● Exercise description
Here the job is to return only the lines of the material, exactly, from the first one to the line with "## App InterFace".

● Dataset entries
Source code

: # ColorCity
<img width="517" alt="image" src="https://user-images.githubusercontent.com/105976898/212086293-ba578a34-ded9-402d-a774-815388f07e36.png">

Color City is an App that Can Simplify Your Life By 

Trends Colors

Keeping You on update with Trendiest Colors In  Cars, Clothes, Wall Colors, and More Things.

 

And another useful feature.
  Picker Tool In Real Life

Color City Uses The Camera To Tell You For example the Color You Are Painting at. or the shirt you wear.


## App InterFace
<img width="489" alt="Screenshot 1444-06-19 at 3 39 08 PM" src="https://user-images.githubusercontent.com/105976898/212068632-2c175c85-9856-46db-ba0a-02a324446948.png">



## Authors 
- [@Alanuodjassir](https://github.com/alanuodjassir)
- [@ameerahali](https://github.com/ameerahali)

● Solution for this problem
Source code

: # ColorCity
<img width="517" alt="image" src="https://user-images.githubusercontent.com/105976898/212086293-ba578a34-ded9-402d-a774-815388f07e36.png">

Color City is an App that Can Simplify Your Life By 

Trends Colors

Keeping You on update with Trendiest Colors In  Cars, Clothes, Wall Colors, and More Things.

 

And another useful feature.
  Picker Tool In Real Life

Color City Uses The Camera To Tell You For example the Color You Are Painting at. or the shirt you wear.


## App InterFace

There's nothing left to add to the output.